* [Exercise]: Please copy the lines below exactly, from the first one through the line showing "از چه افکندی مرا بگذاشتی".

━━━ Data in this exercise ━━━

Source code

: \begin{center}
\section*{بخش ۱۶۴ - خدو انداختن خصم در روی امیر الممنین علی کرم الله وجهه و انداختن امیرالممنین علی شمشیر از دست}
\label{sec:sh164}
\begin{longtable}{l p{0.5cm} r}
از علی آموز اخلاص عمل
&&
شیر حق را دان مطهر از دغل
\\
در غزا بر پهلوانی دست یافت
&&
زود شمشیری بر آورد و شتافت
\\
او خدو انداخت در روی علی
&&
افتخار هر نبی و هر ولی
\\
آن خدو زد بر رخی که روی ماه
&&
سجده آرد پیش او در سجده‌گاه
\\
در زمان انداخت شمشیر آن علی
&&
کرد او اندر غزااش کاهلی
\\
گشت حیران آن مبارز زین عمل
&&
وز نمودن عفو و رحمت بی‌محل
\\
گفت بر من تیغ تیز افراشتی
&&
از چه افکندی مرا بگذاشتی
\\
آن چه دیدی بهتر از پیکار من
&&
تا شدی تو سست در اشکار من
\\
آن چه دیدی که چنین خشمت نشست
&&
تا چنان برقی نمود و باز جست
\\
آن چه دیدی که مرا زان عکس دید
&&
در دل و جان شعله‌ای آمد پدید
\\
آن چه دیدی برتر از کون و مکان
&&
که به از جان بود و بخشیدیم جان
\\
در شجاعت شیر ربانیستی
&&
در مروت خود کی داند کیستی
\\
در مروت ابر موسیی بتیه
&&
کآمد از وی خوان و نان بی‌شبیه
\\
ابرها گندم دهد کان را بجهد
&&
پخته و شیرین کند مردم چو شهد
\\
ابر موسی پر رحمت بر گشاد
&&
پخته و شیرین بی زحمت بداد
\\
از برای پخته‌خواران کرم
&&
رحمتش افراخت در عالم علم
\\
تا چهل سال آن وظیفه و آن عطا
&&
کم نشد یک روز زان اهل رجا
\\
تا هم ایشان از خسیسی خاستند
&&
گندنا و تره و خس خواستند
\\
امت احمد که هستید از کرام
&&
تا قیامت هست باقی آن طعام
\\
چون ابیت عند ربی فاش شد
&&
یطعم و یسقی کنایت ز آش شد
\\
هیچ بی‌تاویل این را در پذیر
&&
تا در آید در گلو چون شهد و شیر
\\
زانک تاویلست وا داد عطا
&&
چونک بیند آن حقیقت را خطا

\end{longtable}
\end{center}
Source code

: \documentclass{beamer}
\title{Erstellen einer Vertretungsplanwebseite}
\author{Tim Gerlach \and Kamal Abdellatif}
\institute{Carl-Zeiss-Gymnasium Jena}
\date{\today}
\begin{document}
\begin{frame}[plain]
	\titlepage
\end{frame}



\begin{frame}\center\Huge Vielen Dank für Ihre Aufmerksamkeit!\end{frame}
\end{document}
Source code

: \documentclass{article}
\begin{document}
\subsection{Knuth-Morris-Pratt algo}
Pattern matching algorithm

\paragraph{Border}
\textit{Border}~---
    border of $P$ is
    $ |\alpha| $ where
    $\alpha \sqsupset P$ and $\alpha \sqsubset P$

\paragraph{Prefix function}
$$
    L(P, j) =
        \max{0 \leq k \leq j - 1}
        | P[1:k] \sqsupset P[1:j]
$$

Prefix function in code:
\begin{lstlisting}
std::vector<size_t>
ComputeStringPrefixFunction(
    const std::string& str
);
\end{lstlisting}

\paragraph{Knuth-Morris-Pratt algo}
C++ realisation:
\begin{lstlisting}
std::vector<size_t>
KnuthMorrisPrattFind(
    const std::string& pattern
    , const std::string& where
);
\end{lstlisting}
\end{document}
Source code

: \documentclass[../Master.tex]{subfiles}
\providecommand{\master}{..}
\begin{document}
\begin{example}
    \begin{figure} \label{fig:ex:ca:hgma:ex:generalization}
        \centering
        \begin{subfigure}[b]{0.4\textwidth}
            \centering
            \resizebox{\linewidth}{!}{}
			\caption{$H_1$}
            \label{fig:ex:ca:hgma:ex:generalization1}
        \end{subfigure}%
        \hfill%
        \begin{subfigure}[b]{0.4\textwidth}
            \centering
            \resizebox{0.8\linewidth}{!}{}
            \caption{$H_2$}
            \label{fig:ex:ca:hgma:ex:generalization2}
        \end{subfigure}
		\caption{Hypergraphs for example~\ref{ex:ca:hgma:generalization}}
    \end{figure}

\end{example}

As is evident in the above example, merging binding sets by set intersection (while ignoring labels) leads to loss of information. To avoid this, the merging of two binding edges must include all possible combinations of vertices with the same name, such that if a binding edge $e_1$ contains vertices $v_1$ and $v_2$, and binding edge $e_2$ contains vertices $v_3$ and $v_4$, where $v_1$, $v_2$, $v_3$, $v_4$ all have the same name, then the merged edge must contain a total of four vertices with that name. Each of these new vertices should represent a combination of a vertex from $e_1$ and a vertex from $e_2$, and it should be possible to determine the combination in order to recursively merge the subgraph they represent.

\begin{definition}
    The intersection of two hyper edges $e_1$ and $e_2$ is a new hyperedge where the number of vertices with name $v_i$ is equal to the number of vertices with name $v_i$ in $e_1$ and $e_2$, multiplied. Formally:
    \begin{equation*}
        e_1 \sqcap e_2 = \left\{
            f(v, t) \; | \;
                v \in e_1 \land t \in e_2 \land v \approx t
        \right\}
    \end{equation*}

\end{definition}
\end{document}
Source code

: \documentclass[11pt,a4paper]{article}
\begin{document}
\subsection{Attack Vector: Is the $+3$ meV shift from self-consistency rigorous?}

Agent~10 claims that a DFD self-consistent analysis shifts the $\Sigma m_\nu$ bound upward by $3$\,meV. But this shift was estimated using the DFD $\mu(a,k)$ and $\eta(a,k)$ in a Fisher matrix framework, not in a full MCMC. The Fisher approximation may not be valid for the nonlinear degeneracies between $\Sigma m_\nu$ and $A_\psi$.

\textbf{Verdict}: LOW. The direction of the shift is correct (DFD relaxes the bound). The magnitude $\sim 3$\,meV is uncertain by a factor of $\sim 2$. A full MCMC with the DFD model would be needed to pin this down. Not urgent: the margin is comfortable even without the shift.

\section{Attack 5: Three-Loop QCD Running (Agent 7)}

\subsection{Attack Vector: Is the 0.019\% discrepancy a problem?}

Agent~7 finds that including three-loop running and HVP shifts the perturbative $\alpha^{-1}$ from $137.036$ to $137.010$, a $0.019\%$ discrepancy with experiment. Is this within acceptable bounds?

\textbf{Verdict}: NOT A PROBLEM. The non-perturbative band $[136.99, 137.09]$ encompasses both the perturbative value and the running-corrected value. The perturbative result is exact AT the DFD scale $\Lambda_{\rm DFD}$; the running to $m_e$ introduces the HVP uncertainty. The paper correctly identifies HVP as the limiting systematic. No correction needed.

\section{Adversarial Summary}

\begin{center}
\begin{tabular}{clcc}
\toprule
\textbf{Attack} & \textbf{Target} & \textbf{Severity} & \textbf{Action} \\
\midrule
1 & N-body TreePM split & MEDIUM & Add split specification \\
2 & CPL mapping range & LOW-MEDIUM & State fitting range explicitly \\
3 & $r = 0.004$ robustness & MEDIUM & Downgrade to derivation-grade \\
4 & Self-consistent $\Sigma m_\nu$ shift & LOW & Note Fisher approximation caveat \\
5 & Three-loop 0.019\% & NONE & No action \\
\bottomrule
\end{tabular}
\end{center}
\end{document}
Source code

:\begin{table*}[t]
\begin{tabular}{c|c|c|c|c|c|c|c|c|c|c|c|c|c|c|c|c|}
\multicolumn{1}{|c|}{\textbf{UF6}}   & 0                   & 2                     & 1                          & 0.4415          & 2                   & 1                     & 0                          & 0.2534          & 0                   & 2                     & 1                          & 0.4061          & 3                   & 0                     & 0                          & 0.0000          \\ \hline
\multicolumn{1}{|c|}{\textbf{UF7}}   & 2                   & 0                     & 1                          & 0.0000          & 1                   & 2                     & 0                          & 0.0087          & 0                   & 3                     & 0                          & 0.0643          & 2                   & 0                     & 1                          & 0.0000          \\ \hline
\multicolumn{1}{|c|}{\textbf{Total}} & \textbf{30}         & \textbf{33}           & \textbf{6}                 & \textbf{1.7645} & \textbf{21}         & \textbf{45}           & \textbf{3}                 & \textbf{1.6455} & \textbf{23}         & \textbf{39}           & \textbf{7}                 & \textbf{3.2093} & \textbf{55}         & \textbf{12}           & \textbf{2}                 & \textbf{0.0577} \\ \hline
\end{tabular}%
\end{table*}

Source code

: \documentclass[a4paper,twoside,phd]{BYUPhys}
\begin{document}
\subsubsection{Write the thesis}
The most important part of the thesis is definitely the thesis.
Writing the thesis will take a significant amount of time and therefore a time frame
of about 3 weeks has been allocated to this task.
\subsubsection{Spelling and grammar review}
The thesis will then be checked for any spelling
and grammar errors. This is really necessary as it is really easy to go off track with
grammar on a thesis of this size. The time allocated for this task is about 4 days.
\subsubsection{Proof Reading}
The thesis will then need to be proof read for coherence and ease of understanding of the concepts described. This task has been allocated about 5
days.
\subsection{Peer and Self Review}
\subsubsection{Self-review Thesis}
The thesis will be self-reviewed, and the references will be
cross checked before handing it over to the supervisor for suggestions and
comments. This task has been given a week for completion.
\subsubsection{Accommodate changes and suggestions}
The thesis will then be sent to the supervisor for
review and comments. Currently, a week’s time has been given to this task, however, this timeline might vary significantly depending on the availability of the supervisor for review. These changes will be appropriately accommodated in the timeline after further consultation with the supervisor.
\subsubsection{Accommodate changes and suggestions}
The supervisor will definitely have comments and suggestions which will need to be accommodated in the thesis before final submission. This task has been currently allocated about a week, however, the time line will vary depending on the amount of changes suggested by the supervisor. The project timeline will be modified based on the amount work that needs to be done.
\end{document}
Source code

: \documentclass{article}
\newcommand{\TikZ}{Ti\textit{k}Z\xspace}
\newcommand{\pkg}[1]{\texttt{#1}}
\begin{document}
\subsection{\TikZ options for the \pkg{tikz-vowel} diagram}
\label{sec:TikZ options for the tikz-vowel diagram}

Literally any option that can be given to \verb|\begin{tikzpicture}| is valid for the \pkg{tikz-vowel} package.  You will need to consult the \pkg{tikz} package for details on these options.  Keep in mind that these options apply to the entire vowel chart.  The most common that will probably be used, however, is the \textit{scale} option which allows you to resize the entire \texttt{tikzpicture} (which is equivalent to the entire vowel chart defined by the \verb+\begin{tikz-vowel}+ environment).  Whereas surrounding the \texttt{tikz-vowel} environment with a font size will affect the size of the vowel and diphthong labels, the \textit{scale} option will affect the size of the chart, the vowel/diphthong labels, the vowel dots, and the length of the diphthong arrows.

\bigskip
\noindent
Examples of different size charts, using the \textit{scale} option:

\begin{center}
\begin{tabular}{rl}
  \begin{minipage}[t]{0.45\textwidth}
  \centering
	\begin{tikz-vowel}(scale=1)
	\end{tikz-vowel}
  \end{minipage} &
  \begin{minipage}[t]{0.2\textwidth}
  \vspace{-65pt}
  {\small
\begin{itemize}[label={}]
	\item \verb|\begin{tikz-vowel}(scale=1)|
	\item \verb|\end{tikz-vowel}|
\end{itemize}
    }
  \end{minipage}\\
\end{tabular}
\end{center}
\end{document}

━━━

* [Reply to the exercise]:
Source code

: \begin{center}
\section*{بخش ۱۶۴ - خدو انداختن خصم در روی امیر الممنین علی کرم الله وجهه و انداختن امیرالممنین علی شمشیر از دست}
\label{sec:sh164}
\begin{longtable}{l p{0.5cm} r}
از علی آموز اخلاص عمل
&&
شیر حق را دان مطهر از دغل
\\
در غزا بر پهلوانی دست یافت
&&
زود شمشیری بر آورد و شتافت
\\
او خدو انداخت در روی علی
&&
افتخار هر نبی و هر ولی
\\
آن خدو زد بر رخی که روی ماه
&&
سجده آرد پیش او در سجده‌گاه
\\
در زمان انداخت شمشیر آن علی
&&
کرد او اندر غزااش کاهلی
\\
گشت حیران آن مبارز زین عمل
&&
وز نمودن عفو و رحمت بی‌محل
\\
گفت بر من تیغ تیز افراشتی
&&
از چه افکندی مرا بگذاشتی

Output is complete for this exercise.